A l’aube du XXIème siècle, le faible taux de syndicalisation, la montée des mouvements sociaux autonomes, le discrédit de la classe politique, le manque de confiance dans les décisions prises par le gouvernement et pensées comme aptes à réduire la crise, ou encore les brusques irruptions de violences dans des institutions comme l’école et dans des territoires qui échappent à tout contrôle public, sont des faits qui témoignent d’une certaine remise en cause du système représentatif. Une remise en cause corroborée par l’attitude de nos élus, de nos législateurs, de nos autorités qui s’empressent de mettre en place des formes nouvelles de démocratie en privilégiant l’échelle locale.

Dans un article sur la démocratie dans les villes françaises, Gérald Orange identifie trois raisons de l’insistance récente à développer des formes nouvelles de démocratie locale : « La première fait écho à l’espoir de réélection des élus. Le débat public sur les décisions des collectivités territoriales ne serait que le prolongement ou l’anticipation des campagnes électorales […] La seconde raison part du constat que le centre ne parvient plus à maîtriser la complexité des situations économiques, sociales ou culturelle que l’évolution des sociétés crée d’une façon inéluctable. Par toutes les formes de délégation, de déconcentration, de décentralisation ou de dévolution – les quatre D, le pouvoir central répartit des compétences à de multiples niveaux territoriaux. La prise de décision se rapproche de son terrain d’action. Il est alors logique que les citoyens, plus instruits et mieux informés, souhaitent prendre une plus grande part aux décisions qui les concernent. Une troisième raison corrobore la seconde, bien qu’elle puisse apparaître paradoxale. Les forces économiques conduisent à une inévitable concentration des pouvoirs – que la mondialisation atteste – ce qui crée de nouveaux problèmes que seules la négociation et la concertation peuvent régler pacifiquement […] le citoyen est inquiet des bouleversements que cette mondialisation induit (risques technologiques ou sanitaires, dégradation de l’environnement…) et aspire à en contrôler les conséquences au niveau local ».

Bref, que ce soit dans l’espoir de gagner la confiance des citoyens, parce que la décentralisation confronte le local à des compétences qu’il ne sait pas appréhender traditionnellement, ou encore parce que les implications de la mondialisation sont ressenties localement, la concertation vient au secours d’une démocratie représentative sinon en crise du moins en ballottage.
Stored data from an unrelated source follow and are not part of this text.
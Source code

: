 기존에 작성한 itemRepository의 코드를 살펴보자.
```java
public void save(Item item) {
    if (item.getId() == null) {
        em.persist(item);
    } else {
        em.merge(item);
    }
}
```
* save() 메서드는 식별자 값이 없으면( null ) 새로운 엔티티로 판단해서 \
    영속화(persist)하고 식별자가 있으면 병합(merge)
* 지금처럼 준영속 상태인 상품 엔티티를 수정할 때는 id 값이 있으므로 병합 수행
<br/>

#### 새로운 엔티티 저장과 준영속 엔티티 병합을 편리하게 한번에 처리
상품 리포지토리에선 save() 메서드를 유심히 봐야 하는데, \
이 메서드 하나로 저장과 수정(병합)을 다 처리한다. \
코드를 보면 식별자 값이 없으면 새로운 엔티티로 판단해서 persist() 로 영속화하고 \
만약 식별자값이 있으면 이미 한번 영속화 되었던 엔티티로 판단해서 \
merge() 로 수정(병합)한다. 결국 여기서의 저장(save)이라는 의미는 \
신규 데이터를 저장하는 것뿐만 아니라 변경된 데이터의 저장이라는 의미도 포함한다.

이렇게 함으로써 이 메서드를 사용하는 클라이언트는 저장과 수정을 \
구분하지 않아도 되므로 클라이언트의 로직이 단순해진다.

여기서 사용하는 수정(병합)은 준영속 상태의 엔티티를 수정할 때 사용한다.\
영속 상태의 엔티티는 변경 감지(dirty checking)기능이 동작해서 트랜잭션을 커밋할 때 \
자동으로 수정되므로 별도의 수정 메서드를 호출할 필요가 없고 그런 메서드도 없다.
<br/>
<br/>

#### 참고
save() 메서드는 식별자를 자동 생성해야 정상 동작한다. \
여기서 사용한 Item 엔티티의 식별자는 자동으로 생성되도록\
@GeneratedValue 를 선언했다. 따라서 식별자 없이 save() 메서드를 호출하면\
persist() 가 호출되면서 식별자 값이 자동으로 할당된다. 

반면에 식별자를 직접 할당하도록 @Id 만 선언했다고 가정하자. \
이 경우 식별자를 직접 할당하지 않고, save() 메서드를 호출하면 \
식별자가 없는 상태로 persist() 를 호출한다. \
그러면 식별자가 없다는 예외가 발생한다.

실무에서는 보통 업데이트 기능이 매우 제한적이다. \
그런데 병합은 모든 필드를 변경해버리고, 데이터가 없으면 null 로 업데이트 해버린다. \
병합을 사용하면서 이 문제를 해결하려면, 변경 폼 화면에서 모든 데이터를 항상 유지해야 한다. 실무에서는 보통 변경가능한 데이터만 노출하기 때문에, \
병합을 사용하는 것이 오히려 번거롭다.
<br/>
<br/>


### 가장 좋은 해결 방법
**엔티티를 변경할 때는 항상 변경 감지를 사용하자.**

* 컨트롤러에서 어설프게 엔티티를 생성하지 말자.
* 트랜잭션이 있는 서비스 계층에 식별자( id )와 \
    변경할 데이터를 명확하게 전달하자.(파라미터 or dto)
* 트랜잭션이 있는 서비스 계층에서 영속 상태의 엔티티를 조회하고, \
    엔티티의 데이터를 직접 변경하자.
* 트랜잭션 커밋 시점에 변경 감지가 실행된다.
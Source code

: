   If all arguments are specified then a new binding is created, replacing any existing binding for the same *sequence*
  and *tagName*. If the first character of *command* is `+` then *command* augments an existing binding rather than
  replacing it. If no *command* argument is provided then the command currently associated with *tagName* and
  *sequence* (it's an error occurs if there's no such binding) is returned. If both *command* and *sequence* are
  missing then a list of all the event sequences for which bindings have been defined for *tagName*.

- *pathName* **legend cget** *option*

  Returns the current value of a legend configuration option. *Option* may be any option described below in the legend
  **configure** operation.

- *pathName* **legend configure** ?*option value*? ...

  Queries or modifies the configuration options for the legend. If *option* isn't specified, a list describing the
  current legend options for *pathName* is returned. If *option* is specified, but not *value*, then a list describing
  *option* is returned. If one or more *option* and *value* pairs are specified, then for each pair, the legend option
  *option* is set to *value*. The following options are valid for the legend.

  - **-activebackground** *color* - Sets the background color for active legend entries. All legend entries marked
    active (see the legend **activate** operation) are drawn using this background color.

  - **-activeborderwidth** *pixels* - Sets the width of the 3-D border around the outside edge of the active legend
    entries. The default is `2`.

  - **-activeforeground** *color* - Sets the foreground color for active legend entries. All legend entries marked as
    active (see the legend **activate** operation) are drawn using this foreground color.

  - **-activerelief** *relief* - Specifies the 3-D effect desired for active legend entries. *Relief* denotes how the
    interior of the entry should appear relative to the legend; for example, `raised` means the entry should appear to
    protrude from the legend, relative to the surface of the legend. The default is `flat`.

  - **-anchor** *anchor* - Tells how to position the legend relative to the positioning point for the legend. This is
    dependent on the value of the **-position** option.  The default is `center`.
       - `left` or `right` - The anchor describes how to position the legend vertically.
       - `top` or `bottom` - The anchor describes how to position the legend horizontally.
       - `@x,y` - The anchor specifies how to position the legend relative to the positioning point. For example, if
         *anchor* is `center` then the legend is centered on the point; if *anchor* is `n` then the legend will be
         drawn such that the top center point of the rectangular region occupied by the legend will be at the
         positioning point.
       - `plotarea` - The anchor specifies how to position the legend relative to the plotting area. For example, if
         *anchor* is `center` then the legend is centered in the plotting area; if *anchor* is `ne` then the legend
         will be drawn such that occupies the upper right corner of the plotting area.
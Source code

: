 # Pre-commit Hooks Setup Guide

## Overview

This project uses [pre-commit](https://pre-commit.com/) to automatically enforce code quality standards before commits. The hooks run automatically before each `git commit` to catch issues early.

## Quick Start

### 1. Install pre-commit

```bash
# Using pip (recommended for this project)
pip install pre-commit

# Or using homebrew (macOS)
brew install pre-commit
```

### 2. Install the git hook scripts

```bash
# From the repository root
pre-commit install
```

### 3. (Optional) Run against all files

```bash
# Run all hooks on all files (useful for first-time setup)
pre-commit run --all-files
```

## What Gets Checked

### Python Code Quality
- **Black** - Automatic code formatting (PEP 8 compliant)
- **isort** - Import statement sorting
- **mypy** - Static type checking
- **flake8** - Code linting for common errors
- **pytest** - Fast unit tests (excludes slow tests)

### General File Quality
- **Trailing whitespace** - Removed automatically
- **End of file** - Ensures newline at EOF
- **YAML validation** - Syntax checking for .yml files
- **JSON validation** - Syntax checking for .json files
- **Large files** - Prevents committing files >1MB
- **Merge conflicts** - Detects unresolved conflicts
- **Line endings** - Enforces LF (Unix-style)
Afin d’appréhender la réalité de cette concertation, nous essaierons de répondre à deux questions : D’où vient la concertation ? Qui sont les concertés ? Pour ce faire, d’une part, nous montrerons que même dans une démocratie locale dite participative la concertation reste avant tout le fruit d’un dialogue offert par l’autorité qui, par voie de conséquence, en fixe les règles, et d’autre part, nous verrons que pour conserver une certaine maîtrise de la situation l’autorité préfère associer une population disposant d’un statut repérable plutôt que des individus isolés souvent assimilés au syndrome Nimby (Not In My Back Yard : Pas dans mon jardin).

La concertation : une démocratisation du processus décisionnel contrôlée par une autorité locale en quête de légitimité

« Oyez ! Oyez ! Braves gens ! Venez dorénavant participer ardemment aux choix politiques de votre nation, de votre pays, de votre région, de votre ville, de votre quartier… » Voilà ce qu’au commencement du troisième millénaire nos élus relayés par leurs techniciens clament de plus en plus souvent sur la place publique. Un seul mot d’ordre en matière de décision publique : la concertation. L’an 2000 marque-t-il pour autant un revirement catégorique de position ? Une simple relecture des deux textes qui fondent les droits de l’homme et du citoyen semble au contraire montrer que nos récentes lois et/ou pratiques décisionnelles ne font qu’appliquer de «vieilles» proclamations. Dans la Déclaration française de 1789, article XIV : « Les citoyens ont le droit de constater par eux-mêmes ou par leurs représentants la nécessité de la contribution publique, de la consentir librement, d’en suivre l’emploi et d’en déterminer la quotité, l’assiette, le recouvrement et la durée » et dans la Déclaration universelle de 1948, article 21, §1 : « Toute personne a le droit de prendre part à la direction des affaires publiques de son pays, soit directement, soit par l’intermédiaire de représentants librement choisis ».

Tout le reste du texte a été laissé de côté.